The presentation, requested by board members, highlighted the emphasis the district has placed on STEAM learning — an emphasis meant to prepare young students for jobs in computer programming, engineering and other technology-based careers, jobs for which applicants are expected to be in high demand in coming years. (STEAM education is essentially STEM — Science, Technology, Engineering and Math — with the addition of Art/Design)
“This is a very quickly growing job area,” said Elsmere principal Kate Kloss. “There’s 17 percent expected growth in STEM area jobs versus 10 percent in non-STEM jobs.”
The PTA-sponsored after-school enrichment program, in which students assemble robotics kits and learn computer coding to make them function, was made possible through a donation by community member Paul Wing. Mr. Wing covered the cost of the kits — Studica/fischertechnik academic student software and technology — and laptops as part of a pilot program at Elsmere, and has been instrumental in helping the entire district expand STEAM learning in the elementary schools.
“It’s really great for us to start at the ground level,” said Kloss, pointing out that the program was beneficial in a number of educational areas.
The pilot program consisted of eight one-hour classes attended by 12 fourth and fifth graders — seven boys and five girls — and utilized lego-like kits with wiring that can be animated through a computer coding program.
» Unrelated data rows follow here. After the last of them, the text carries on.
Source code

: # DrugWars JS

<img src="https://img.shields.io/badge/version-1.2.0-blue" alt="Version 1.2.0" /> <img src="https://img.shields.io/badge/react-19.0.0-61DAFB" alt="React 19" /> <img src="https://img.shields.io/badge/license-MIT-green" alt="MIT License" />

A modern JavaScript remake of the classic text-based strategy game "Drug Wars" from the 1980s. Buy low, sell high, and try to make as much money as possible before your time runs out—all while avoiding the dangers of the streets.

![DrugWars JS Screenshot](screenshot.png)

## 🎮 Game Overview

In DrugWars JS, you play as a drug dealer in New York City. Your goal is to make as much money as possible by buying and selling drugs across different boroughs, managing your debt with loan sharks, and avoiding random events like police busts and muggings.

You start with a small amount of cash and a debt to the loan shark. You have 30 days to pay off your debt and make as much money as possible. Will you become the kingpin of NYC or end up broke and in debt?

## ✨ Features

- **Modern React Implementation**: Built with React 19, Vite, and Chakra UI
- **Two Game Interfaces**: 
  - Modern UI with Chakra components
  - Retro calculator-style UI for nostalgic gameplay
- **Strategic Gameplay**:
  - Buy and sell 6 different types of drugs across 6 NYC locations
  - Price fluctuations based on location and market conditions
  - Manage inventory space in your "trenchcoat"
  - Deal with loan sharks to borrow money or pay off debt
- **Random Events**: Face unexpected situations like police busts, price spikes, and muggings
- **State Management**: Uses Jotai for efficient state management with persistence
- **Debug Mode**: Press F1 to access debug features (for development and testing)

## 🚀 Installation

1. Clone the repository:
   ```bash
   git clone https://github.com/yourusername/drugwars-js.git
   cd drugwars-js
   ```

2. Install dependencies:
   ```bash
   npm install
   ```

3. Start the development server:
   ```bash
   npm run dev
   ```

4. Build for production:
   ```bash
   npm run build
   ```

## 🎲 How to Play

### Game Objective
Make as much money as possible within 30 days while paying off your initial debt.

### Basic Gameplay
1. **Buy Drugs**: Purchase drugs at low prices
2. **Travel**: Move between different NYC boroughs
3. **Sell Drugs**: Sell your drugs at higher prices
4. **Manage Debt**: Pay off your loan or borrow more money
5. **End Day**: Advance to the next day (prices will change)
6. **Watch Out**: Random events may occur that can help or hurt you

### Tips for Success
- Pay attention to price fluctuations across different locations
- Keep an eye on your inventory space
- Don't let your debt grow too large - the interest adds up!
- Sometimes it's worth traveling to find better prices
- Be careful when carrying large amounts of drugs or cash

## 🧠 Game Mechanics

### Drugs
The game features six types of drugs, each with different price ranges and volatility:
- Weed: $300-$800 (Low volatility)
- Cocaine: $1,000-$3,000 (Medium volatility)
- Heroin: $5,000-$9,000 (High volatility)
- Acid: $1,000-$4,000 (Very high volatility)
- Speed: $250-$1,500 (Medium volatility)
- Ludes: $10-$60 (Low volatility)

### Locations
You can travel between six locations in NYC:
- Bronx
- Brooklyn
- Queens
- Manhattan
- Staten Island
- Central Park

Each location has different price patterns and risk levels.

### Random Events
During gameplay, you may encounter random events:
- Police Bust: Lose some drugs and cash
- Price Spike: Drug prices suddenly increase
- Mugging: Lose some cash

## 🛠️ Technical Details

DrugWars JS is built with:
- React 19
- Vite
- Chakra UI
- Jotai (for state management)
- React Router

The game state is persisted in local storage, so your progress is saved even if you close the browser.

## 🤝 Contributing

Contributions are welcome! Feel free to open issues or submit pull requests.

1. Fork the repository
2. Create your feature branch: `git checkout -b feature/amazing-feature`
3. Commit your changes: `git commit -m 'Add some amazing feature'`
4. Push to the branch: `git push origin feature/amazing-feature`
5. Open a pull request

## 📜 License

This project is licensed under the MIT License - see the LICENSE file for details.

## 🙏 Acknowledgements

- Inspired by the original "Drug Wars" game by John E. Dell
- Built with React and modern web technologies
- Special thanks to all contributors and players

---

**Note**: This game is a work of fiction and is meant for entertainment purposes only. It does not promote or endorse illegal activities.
According to the presentation, the class fostered increased creativity, perseverance, cooperation and communication skills, encouraged students to look at how the things around them work and allowed them to utilize their unique strengths. Additionally, the program is meant to help prepare students for future STEAM educational opportunities offered by the district in middle and high school — and beyond.
“Coding is like the language of the computer,” said one young robotics student. “And, like normal languages like Chinese or Japanese, it’s good to learn early on.”
“Robotics and programming are behind everything,” said another. “Everything needs to be engineered by someone. When we were programming the models, it helped to think about how these things really worked.”
“We both hope to be professional coders,” said yet another, of himself and the student standing next to him.
Other students spoke of what they learned, what they enjoyed most, and what setbacks they encountered, as well as how they solved those setbacks.
“They work so hard and they don’t give up,” said fourth grade teacher Greg Balcavage, who volunteered to help with the program. “Where I would get frustrated and take a break, they don’t give up, they just keep working. And that’s a hard thing to teach children.”
According to Kloss, there was so much interest in the program that they had to have a lottery to select participants and have added a third session, expected to begin in late February or early March. Pat Hoogkamp, a parent who claims his wife volunteered him to run attendance during the pilot eight-class session, enjoyed the experience so much that he volunteered to run the current session, as well as the third.
“This whole program worked out just as well as I hoped it would,” said Wing. “It was great to move the STEM activities down into the elementary schools. I’m working now with Heidi Bonacquist at Slingerlands. They’re actually going to incorporate this into the fourth grade curriculum.”
Thanking Wing for his donation, Kloss invited board members and those in attendance to join the students at computers arrayed on the apron of the auditorium stage and, with their help, learn how to program robots.
“It is unbelievable to watch kids’ creativity come to life,” said Balcavage. “They’re better than myself, they’re better than Pat. They just want these things to get up and run.”